LONDON - U.S. bank JPMorgan said it will exclude Huawei's dollar bonds from some its most influential investment indices from the end of next month, following the latest ratcheting up of U.S. sanctions on Chinese technology firms.

U.S. President Joe Biden's administration issued a new executive order last week banning U.S. entities from buying or selling the publicly-traded securities of 59 Chinese companies with alleged ties to defense or surveillance. 

"Huawei USD-denominated bonds will be excluded from J.P. Morgan fixed income indices (including the CEMBI and JACI families) since the issuing entities for these securities (Proven Glory Capital Ltd. and Proven Honour Capital Ltd.) are explicitly named and in scope of the Amended Order," JPMorgan said in a note to index users late on Tuesday.
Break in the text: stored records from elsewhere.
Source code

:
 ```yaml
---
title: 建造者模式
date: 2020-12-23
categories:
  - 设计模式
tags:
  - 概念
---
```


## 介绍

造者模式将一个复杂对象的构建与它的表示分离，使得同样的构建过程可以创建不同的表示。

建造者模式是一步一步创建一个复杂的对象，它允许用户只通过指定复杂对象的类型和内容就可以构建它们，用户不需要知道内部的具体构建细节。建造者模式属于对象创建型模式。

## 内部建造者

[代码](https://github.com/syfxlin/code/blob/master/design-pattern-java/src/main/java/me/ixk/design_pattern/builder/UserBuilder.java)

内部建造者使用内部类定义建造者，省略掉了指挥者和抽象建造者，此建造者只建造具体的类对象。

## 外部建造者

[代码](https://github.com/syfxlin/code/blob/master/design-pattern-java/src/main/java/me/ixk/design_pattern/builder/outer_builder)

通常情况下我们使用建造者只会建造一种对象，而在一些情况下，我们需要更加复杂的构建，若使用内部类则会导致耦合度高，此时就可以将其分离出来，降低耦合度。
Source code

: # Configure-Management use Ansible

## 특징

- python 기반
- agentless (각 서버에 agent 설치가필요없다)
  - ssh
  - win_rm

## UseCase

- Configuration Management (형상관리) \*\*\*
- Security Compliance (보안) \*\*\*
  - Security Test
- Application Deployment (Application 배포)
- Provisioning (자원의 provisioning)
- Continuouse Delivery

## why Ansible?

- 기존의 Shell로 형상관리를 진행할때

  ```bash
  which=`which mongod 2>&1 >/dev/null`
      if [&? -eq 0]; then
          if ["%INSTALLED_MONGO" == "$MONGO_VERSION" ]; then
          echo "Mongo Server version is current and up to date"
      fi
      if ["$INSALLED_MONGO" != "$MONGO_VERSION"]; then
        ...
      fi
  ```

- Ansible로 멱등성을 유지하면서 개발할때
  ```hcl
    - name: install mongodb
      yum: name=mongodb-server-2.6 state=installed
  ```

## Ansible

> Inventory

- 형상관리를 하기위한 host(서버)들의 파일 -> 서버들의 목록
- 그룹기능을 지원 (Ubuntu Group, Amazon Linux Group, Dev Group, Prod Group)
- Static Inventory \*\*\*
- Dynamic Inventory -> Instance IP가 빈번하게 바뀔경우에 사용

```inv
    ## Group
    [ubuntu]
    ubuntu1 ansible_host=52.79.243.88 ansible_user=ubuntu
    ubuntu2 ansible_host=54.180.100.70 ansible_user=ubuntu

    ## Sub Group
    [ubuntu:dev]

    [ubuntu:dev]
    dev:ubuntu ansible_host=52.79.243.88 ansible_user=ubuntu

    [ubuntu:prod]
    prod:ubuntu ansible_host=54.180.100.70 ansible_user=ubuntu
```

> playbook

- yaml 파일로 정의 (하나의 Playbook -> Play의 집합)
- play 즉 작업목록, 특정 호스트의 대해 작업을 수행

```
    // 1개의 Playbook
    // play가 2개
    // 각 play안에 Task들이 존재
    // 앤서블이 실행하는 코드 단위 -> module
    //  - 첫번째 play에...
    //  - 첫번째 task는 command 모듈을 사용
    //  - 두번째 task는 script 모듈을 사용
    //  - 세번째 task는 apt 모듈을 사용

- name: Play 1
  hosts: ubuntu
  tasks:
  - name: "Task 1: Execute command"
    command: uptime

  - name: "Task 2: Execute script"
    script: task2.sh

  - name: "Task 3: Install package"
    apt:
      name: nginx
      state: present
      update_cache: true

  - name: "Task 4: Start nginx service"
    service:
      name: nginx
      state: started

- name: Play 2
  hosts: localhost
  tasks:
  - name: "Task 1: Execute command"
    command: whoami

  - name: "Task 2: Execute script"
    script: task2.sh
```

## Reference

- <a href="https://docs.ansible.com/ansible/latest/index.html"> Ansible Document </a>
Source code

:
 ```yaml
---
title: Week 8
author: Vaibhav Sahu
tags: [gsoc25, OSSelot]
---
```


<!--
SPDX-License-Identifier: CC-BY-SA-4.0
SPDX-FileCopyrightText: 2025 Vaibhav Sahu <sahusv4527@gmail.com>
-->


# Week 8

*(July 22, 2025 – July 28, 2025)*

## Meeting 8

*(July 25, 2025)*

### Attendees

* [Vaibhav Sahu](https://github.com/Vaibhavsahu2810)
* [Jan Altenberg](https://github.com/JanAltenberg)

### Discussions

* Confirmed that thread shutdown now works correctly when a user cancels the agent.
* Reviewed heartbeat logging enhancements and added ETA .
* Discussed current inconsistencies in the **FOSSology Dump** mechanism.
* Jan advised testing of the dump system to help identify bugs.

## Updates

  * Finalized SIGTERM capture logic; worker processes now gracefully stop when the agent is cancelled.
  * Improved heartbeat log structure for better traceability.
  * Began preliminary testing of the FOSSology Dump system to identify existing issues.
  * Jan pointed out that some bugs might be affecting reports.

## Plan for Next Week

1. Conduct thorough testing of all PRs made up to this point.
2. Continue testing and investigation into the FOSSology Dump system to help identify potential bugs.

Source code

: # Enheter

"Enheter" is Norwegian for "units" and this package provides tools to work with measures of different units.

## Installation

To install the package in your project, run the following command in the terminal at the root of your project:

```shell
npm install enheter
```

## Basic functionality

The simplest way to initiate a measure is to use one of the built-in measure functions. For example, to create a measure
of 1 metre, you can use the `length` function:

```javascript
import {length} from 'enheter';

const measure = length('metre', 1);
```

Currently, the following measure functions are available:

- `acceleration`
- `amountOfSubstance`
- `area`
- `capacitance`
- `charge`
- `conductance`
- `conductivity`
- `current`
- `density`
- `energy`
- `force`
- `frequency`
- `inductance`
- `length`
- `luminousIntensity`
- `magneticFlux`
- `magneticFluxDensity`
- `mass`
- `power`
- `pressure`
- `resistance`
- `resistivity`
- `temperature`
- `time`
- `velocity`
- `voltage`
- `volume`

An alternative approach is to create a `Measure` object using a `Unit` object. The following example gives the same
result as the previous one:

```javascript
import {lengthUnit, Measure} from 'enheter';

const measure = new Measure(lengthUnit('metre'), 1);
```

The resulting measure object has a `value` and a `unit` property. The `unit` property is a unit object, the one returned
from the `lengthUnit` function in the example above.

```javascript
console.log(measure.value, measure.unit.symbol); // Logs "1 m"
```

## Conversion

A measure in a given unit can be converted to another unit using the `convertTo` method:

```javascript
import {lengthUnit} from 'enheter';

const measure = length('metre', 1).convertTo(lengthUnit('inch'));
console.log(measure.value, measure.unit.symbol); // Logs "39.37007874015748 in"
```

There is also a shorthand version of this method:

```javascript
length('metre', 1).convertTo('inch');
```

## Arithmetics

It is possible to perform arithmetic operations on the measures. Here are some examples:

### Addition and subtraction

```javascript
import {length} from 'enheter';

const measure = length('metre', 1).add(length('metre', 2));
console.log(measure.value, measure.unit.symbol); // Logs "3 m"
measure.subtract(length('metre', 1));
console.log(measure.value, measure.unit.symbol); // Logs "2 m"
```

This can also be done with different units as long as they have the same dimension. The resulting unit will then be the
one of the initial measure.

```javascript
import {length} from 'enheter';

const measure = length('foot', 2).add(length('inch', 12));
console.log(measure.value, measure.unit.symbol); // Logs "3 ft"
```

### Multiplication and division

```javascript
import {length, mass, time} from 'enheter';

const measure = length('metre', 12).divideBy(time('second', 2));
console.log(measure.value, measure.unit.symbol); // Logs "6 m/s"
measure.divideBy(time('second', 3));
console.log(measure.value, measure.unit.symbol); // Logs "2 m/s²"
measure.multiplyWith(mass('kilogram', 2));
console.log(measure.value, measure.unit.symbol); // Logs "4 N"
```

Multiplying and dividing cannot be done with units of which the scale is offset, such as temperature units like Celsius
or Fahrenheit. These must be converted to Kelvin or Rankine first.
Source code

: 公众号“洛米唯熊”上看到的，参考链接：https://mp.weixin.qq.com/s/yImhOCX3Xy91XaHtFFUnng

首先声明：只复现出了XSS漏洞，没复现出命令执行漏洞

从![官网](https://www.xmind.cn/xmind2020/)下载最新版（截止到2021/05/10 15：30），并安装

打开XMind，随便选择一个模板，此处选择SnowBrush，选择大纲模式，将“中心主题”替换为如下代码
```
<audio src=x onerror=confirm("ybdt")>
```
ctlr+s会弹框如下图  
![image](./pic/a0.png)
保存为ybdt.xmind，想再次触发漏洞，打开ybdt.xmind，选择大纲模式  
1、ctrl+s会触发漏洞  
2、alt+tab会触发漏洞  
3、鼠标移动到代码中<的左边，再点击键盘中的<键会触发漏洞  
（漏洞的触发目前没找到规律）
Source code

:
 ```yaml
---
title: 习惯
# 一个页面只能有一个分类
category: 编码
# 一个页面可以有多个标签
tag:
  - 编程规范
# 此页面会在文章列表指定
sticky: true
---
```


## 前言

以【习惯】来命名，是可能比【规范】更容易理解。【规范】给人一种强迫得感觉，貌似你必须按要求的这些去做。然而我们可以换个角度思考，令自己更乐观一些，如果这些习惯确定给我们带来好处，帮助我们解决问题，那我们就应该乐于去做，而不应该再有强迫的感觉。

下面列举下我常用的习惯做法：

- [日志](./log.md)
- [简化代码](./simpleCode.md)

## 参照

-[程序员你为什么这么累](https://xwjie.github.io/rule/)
It added that the exclusion would happen on July 30. Huawei's bonds currently have a 9 basis points weight in the widely-tracked CEMBI Broad Diversified index of emerging market companies, 36 bps in the Asia-focused JACI index and 38bps in the environmental, social and governance (ESG) version of the JACI.

The U.S. investment bank estimates the CEMBI and JACI index groups have more than $140 billion and $80 billion in assets benchmarked to them respectively - money which relates to the global investment funds that use these kind of indices as a shopping list of what to buy.

Huawei, which is China's leading telecommunications equipment maker, was first put on a U.S. trade blacklist in May 2019 due to national security concerns. Huawei has repeatedly denied it is a risk. 

The ban put Huawei's handset business under immense pressure. Once the world's biggest smartphone maker, Huawei is now ranked sixth, with a 4% market share in the first quarter.

JPMorgan said new and existing bonds from Huawei and Semiconductor Manufacturing International Corp will remain excluded from the indices.

Those of China National Chemical and Sinochem will remain in, meanwhile, after they were not included in last week's new sanctions list.